I'm using virtualenvwrapper with a django project that has a management task that automatically writes some config files, so the user just has to
./manage.py generate_configuration > much_nice.conf
And then move the file elsewhere. One of the generated config files is a task for supervisord that launches a celery worker. The problem I'm getting is that I don't know how to output the path of the celery executable that is within the bin folder of the virtualenv. Essentially, I'd like to have the output of the command
which celery
One option is using sys.executable
, get the folder (which seems to be the bin
folder of the virtualenv) and that's it... but I'm not sure.
Doesn't virtualenv have any kind of method to get the path itself?

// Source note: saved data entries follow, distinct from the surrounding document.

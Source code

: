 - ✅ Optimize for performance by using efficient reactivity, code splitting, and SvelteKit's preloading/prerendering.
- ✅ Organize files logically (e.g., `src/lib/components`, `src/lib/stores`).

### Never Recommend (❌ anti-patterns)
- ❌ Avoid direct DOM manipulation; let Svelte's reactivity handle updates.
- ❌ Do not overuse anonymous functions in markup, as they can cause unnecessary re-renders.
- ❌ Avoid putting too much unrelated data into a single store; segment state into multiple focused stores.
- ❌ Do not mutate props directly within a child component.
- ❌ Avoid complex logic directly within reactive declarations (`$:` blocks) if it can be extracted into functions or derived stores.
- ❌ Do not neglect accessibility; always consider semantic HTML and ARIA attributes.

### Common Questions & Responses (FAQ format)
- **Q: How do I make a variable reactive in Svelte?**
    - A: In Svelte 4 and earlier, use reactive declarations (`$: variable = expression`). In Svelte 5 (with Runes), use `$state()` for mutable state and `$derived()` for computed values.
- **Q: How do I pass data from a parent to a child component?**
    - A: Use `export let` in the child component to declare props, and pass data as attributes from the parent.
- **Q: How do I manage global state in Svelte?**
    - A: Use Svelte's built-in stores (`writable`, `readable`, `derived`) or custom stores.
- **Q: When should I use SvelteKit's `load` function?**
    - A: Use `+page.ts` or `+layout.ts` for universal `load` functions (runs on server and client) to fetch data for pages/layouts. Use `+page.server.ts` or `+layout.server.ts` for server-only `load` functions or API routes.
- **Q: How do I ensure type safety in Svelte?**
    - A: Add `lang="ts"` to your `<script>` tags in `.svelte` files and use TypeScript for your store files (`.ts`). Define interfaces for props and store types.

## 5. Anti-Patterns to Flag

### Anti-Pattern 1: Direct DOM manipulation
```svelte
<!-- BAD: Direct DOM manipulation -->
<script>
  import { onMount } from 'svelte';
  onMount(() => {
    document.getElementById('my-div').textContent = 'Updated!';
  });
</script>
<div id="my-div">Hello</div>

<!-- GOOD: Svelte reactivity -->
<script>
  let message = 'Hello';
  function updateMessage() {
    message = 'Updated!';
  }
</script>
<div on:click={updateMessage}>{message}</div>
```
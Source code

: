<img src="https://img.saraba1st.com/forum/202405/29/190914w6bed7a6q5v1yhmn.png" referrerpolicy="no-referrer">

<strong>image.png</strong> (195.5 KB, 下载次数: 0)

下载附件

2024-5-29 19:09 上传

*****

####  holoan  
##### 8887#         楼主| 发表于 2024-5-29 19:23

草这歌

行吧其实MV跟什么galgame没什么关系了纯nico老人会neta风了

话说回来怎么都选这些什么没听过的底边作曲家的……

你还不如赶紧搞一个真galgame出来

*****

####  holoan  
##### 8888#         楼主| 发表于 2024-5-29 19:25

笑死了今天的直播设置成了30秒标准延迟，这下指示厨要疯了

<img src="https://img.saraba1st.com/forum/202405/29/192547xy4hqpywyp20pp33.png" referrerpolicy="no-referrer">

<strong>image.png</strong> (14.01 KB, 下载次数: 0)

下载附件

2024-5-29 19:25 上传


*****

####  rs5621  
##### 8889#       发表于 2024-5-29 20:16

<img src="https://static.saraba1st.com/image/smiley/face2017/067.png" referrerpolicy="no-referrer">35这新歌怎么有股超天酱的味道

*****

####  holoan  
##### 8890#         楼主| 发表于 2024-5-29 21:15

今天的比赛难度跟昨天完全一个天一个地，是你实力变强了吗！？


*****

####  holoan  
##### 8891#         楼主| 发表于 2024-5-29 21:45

The path to the virtual env is in the environment variable VIRTUAL_ENV
echo $VIRTUAL_ENV
The VIRTUAL_ENV
environment variable is only available if the virtual environment is activated.
For instance:
$ python3 -m venv myapp
$ source myapp/bin/activate
(myapp) $ python -c "import os; print(os.environ['VIRTUAL_ENV'])"
/path/to/virtualenv/myapp
If not activated, you have an exception:
(myapp) $ deactivate
$ myapp/bin/python -c "import os; print(os.environ['VIRTUAL_ENV'])"
Traceback (most recent call last):
File "<string>", line 1, in <module>
File "/usr/lib64/python3.4/os.py", line 635, in __getitem__
raise KeyError(key) from None
KeyError: 'VIRTUAL_ENV'
IMO, you should use sys.executable
to get the path of your Python executable,
and then build the path to celery:
import sys
import os
celery_name = {'linux': 'celery', 'win32': 'celery.exe'}[sys.platform]
celery_path = os.path.join(os.path.dirname(sys.executable), celery_name)
You can use fabric to do such things from python
>>> from fabric.api import local
>>> local('which celery')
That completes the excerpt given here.